Loading data to an index

Now that ElasticSearch is running, the next step is to populate some data so we can test the search functionality. At simplest, we can communicate with ElasticSearch using curl cli tool or by using a http tool like Postman, or Sense – chrome extension. Pushing data can be done manually one record at a time, or in bulk. As a first step, we could create an index by executing

PUT /documents/person
{
  "shards":2,
  "replicas":1
}

This will create index named documents with two shards and one replica per shard. It will also create a type named person.

To insert a person document, we can execute a post request with person’s data

POST /documents/person/1
{
  "name": "Arian",
  "last_name": "Celina",
  "phone": "1234567"
}

The url segments map to {index}/{type}/{id}. If we didn’t specify id, then ElasticSearch would create an id for us. The response from ElasticSearch for this request would look like

{
  "_index": "documents",
  "_type": "person",
  "_id": "1",
  "_version": 1,
  "result": "created",
  "_shards": {
    "total": 2,
    "successful": 1,
    "failed": 0
  },
  "created": true
}

From the response, I can read that I posted to index documents and type person and the request was successful.

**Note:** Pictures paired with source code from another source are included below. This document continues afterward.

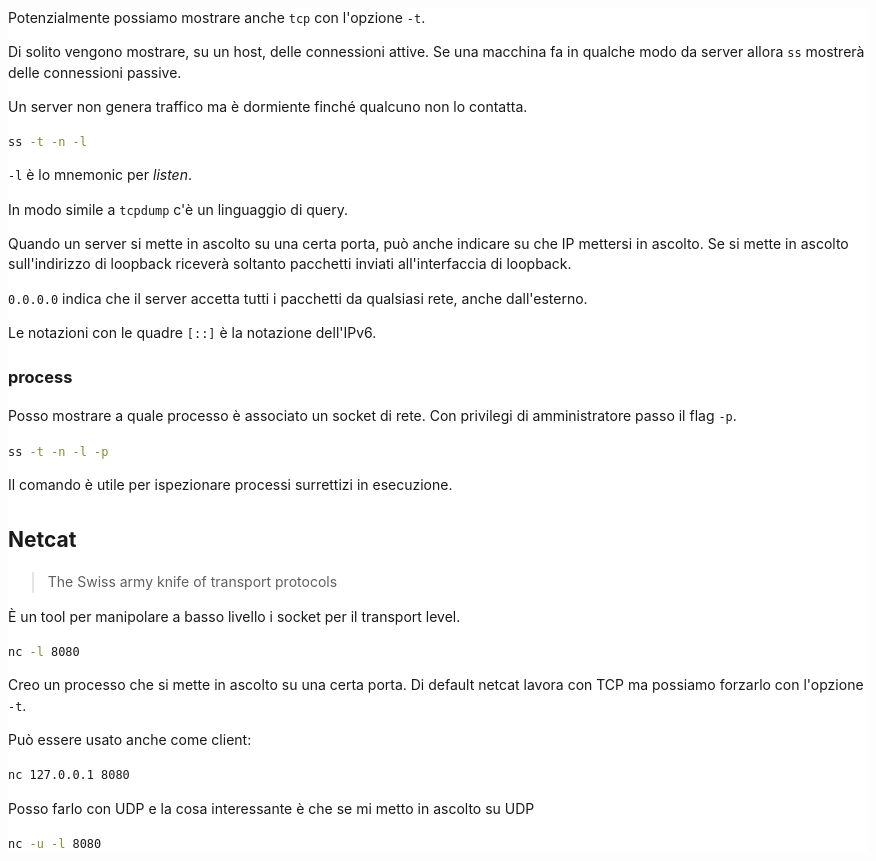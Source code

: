 Potenzialmente possiamo mostrare anche `tcp` con l'opzione `-t`.

Di solito vengono mostrare, su un host, delle connessioni attive. Se una macchina fa in qualche modo da server allora
`ss` mostrerà delle connessioni passive.

Un server non genera traffico ma è dormiente finché qualcuno non lo contatta.

```sh
ss -t -n -l
```

`-l` è lo mnemonic per _listen_.

In modo simile a `tcpdump` c'è un linguaggio di query.

Quando un server si mette in ascolto su una certa porta, può anche indicare su che IP mettersi in ascolto.
Se si mette in ascolto sull'indirizzo di loopback riceverà soltanto pacchetti inviati all'interfaccia di loopback.

`0.0.0.0` indica che il server accetta tutti i pacchetti da qualsiasi rete, anche dall'esterno.

Le notazioni con le quadre `[::]` è la notazione dell'IPv6.

### process

Posso mostrare a quale processo è associato un socket di rete. Con privilegi di amministratore passo il flag `-p`.

```sh
ss -t -n -l -p
```

Il comando è utile per ispezionare processi surrettizi in esecuzione.

## Netcat

> The Swiss army knife of transport protocols

È un tool per manipolare a basso livello i socket per il transport level.

```sh
nc -l 8080
```

Creo un processo che si mette in ascolto su una certa porta. Di default netcat lavora con TCP ma possiamo forzarlo con
l'opzione `-t`.

Può essere usato anche come client:

```sh
nc 127.0.0.1 8080
```

Posso farlo con UDP e la cosa interessante è che se mi metto in ascolto su UDP

```sh
nc -u -l 8080
```
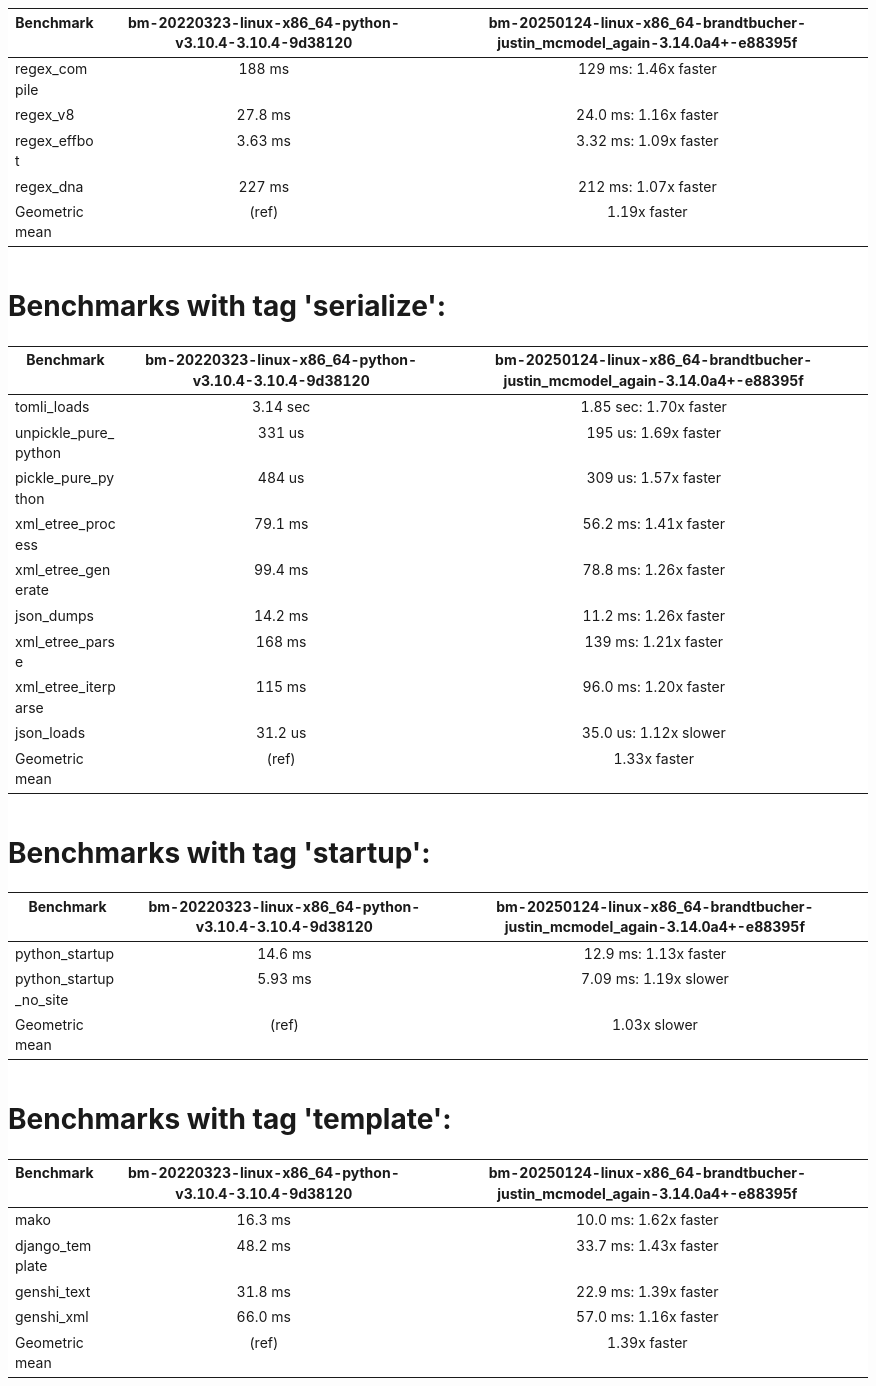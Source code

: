 | Benchmark      | bm-20220323-linux-x86_64-python-v3.10.4-3.10.4-9d38120 | bm-20250124-linux-x86_64-brandtbucher-justin_mcmodel_again-3.14.0a4+-e88395f |
|----------------|:------------------------------------------------------:|:----------------------------------------------------------------------------:|
| regex_compile  | 188 ms                                                 | 129 ms: 1.46x faster                                                         |
| regex_v8       | 27.8 ms                                                | 24.0 ms: 1.16x faster                                                        |
| regex_effbot   | 3.63 ms                                                | 3.32 ms: 1.09x faster                                                        |
| regex_dna      | 227 ms                                                 | 212 ms: 1.07x faster                                                         |
| Geometric mean | (ref)                                                  | 1.19x faster                                                                 |

Benchmarks with tag 'serialize':
================================

| Benchmark            | bm-20220323-linux-x86_64-python-v3.10.4-3.10.4-9d38120 | bm-20250124-linux-x86_64-brandtbucher-justin_mcmodel_again-3.14.0a4+-e88395f |
|----------------------|:------------------------------------------------------:|:----------------------------------------------------------------------------:|
| tomli_loads          | 3.14 sec                                               | 1.85 sec: 1.70x faster                                                       |
| unpickle_pure_python | 331 us                                                 | 195 us: 1.69x faster                                                         |
| pickle_pure_python   | 484 us                                                 | 309 us: 1.57x faster                                                         |
| xml_etree_process    | 79.1 ms                                                | 56.2 ms: 1.41x faster                                                        |
| xml_etree_generate   | 99.4 ms                                                | 78.8 ms: 1.26x faster                                                        |
| json_dumps           | 14.2 ms                                                | 11.2 ms: 1.26x faster                                                        |
| xml_etree_parse      | 168 ms                                                 | 139 ms: 1.21x faster                                                         |
| xml_etree_iterparse  | 115 ms                                                 | 96.0 ms: 1.20x faster                                                        |
| json_loads           | 31.2 us                                                | 35.0 us: 1.12x slower                                                        |
| Geometric mean       | (ref)                                                  | 1.33x faster                                                                 |

Benchmarks with tag 'startup':
==============================

| Benchmark              | bm-20220323-linux-x86_64-python-v3.10.4-3.10.4-9d38120 | bm-20250124-linux-x86_64-brandtbucher-justin_mcmodel_again-3.14.0a4+-e88395f |
|------------------------|:------------------------------------------------------:|:----------------------------------------------------------------------------:|
| python_startup         | 14.6 ms                                                | 12.9 ms: 1.13x faster                                                        |
| python_startup_no_site | 5.93 ms                                                | 7.09 ms: 1.19x slower                                                        |
| Geometric mean         | (ref)                                                  | 1.03x slower                                                                 |

Benchmarks with tag 'template':
===============================

| Benchmark       | bm-20220323-linux-x86_64-python-v3.10.4-3.10.4-9d38120 | bm-20250124-linux-x86_64-brandtbucher-justin_mcmodel_again-3.14.0a4+-e88395f |
|-----------------|:------------------------------------------------------:|:----------------------------------------------------------------------------:|
| mako            | 16.3 ms                                                | 10.0 ms: 1.62x faster                                                        |
| django_template | 48.2 ms                                                | 33.7 ms: 1.43x faster                                                        |
| genshi_text     | 31.8 ms                                                | 22.9 ms: 1.39x faster                                                        |
| genshi_xml      | 66.0 ms                                                | 57.0 ms: 1.16x faster                                                        |
| Geometric mean  | (ref)                                                  | 1.39x faster                                                                 |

For the sake of simplicity, we just posted the data to ElasticSearch without doing any data mapping. If we don’t do it, Elastic will do a dynamic mapping. If you want to enforce the type of data uploaded, you might consider to create a mapping when creating the index. Please take a look at mapping documentation for more details.

Loading more data

Posting one or two documents is easy, however, that would be of little help to really test searching functionality. To make the test more realistically, what I did was to export data from our PostgreSQL database to a json file and then posting the file to ElasticSearch using a curl command

curl -XPOST 'http://localhost:9200/documents/person' -d /path/to/file.json

If the export file is too large, you might want to split it to smaller ports (I got the right size by ‘trial and error’).

Searching

ElasticSearch offers plethora of query combinations. The query documentation is large and describes all the ways to construct complex queries with filters and aggregations. To the simplest form, for the sake of demonstration, if I want to search for the person whose phone number is ‘1234567’, the query would look like

GET /documents/person/_search?q=phone:1234567

or in a more complex form

GET /documents/person
{
  "query": {
    "match": {
      "phone": "1234567"
    }
  }
}

Either one would bring the same result. For more complex queries, please consult the documentation.

Conclusion

With such a short article, I could only touch the top of the iceberg about ElasticSearch. This article summarises the steps you can take to bring up an instance of ElasticSearch, load some data on it and start experimenting with it. Happy hacking.